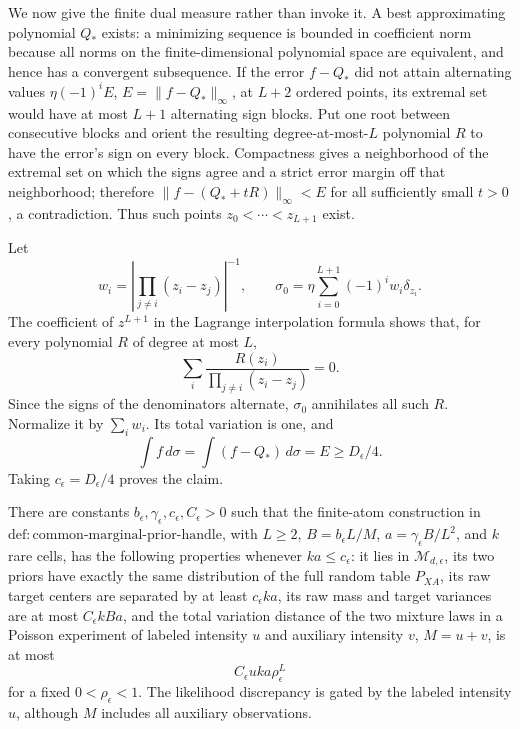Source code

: We now give the finite dual measure rather than invoke it.  A best approximating polynomial \(Q_*\) exists: a minimizing sequence is bounded in coefficient norm because all norms on the finite-dimensional polynomial space are equivalent, and hence has a convergent subsequence.  If the error \(f-Q_*\) did not attain alternating values \(\eta(-1)^iE\), \(E=\|f-Q_*\|_\infty\), at \(L+2\) ordered points, its extremal set would have at most \(L+1\) alternating sign blocks.  Put one root between consecutive blocks and orient the resulting degree-at-most-\(L\) polynomial \(R\) to have the error's sign on every block.  Compactness gives a neighborhood of the extremal set on which the signs agree and a strict error margin off that neighborhood; therefore \(\|f-(Q_*+tR)\|_\infty<E\) for all sufficiently small \(t>0\), a contradiction.  Thus such points \(z_0<\cdots<z_{L+1}\) exist.

Let
\[
 w_i=\left|\prod_{j\ne i}(z_i-z_j)\right|^{-1},\qquad
 \sigma_0=\eta\sum_{i=0}^{L+1}(-1)^iw_i\delta_{z_i}.
\]
The coefficient of \(z^{L+1}\) in the Lagrange interpolation formula shows that, for every polynomial \(R\) of degree at most \(L\),
\[
 \sum_i\frac{R(z_i)}{\prod_{j\ne i}(z_i-z_j)}=0.
\]
Since the signs of the denominators alternate, \(\sigma_0\) annihilates all such \(R\).  Normalize it by \(\sum_iw_i\).  Its total variation is one, and
\[
 \int f\,d\sigma=\int(f-Q_*)\,d\sigma=E\ge D_\epsilon/4.
\]
Taking \(c_\epsilon=D_\epsilon/4\) proves the claim.

There are constants \(b_\epsilon,\gamma_\epsilon,c_\epsilon,C_\epsilon>0\) such that the finite-atom construction in \(\mathrm{def:common\mbox{-}marginal\mbox{-}prior\mbox{-}handle}\), with \(L\ge2\), \(B=b_\epsilon L/M\), \(a=\gamma_\epsilon B/L^2\), and \(k\) rare cells, has the following properties whenever \(ka\le c_\epsilon\): it lies in \(\mathcal M_{d,\epsilon}\), its two priors have exactly the same distribution of the full random table \(P_{XA}\), its raw target centers are separated by at least \(c_\epsilon ka\), its raw mass and target variances are at most \(C_\epsilon kBa\), and the total variation distance of the two mixture laws in a Poisson experiment of labeled intensity \(u\) and auxiliary intensity \(v\), \(M=u+v\), is at most
\[
 C_\epsilon uka\rho_\epsilon^L
\]
for a fixed \(0<\rho_\epsilon<1\).  The likelihood discrepancy is gated by the labeled intensity \(u\), although \(M\) includes all auxiliary observations.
§ §
• YOUR INSTRUCTIONS: Would you please repeat all the data word for word, but without the pictures?

• COMPLETED EXERCISE:
Source code

: We now give the finite dual measure rather than invoke it.  A best approximating polynomial \(Q_*\) exists: a minimizing sequence is bounded in coefficient norm because all norms on the finite-dimensional polynomial space are equivalent, and hence has a convergent subsequence.  If the error \(f-Q_*\) did not attain alternating values \(\eta(-1)^iE\), \(E=\|f-Q_*\|_\infty\), at \(L+2\) ordered points, its extremal set would have at most \(L+1\) alternating sign blocks.  Put one root between consecutive blocks and orient the resulting degree-at-most-\(L\) polynomial \(R\) to have the error's sign on every block.  Compactness gives a neighborhood of the extremal set on which the signs agree and a strict error margin off that neighborhood; therefore \(\|f-(Q_*+tR)\|_\infty<E\) for all sufficiently small \(t>0\), a contradiction.  Thus such points \(z_0<\cdots<z_{L+1}\) exist.

Let
\[
 w_i=\left|\prod_{j\ne i}(z_i-z_j)\right|^{-1},\qquad
 \sigma_0=\eta\sum_{i=0}^{L+1}(-1)^iw_i\delta_{z_i}.
\]
The coefficient of \(z^{L+1}\) in the Lagrange interpolation formula shows that, for every polynomial \(R\) of degree at most \(L\),
\[
 \sum_i\frac{R(z_i)}{\prod_{j\ne i}(z_i-z_j)}=0.
\]
Since the signs of the denominators alternate, \(\sigma_0\) annihilates all such \(R\).  Normalize it by \(\sum_iw_i\).  Its total variation is one, and
\[
 \int f\,d\sigma=\int(f-Q_*)\,d\sigma=E\ge D_\epsilon/4.
\]
Taking \(c_\epsilon=D_\epsilon/4\) proves the claim.

There are constants \(b_\epsilon,\gamma_\epsilon,c_\epsilon,C_\epsilon>0\) such that the finite-atom construction in \(\mathrm{def:common\mbox{-}marginal\mbox{-}prior\mbox{-}handle}\), with \(L\ge2\), \(B=b_\epsilon L/M\), \(a=\gamma_\epsilon B/L^2\), and \(k\) rare cells, has the following properties whenever \(ka\le c_\epsilon\): it lies in \(\mathcal M_{d,\epsilon}\), its two priors have exactly the same distribution of the full random table \(P_{XA}\), its raw target centers are separated by at least \(c_\epsilon ka\), its raw mass and target variances are at most \(C_\epsilon kBa\), and the total variation distance of the two mixture laws in a Poisson experiment of labeled intensity \(u\) and auxiliary intensity \(v\), \(M=u+v\), is at most
\[
 C_\epsilon uka\rho_\epsilon^L
\]
for a fixed \(0<\rho_\epsilon<1\).  The likelihood discrepancy is gated by the labeled intensity \(u\), although \(M\) includes all auxiliary observations.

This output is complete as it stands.